WORK TO COMPLETE:
In the data, find each line where the word "function" appears and list that line.
(GIVEN INFORMATION begins)
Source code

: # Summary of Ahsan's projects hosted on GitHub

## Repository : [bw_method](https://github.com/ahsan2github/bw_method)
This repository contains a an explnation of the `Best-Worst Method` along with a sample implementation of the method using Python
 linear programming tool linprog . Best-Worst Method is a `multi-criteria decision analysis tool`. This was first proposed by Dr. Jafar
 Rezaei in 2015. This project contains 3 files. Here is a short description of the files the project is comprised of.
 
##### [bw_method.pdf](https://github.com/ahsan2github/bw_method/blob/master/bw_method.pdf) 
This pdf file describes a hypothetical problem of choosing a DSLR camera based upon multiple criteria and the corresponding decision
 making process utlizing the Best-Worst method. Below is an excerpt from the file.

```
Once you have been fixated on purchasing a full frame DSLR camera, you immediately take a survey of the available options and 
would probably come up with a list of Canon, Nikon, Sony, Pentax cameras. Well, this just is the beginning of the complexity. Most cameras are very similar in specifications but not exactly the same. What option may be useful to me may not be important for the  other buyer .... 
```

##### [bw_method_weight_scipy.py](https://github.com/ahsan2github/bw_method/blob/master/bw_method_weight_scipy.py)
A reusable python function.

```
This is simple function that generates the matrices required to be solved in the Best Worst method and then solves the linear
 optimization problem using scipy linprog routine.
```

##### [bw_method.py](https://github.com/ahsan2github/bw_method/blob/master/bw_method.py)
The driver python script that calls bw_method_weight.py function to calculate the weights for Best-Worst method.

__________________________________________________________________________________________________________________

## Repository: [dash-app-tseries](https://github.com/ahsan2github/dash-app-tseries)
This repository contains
(GIVEN INFORMATION ends)
ANSWER BOX:
A reusable python function.
This is simple function that generates the matrices required to be solved in the Best Worst method and then solves the linear
The driver python script that calls bw_method_weight.py function to calculate the weights for Best-Worst method.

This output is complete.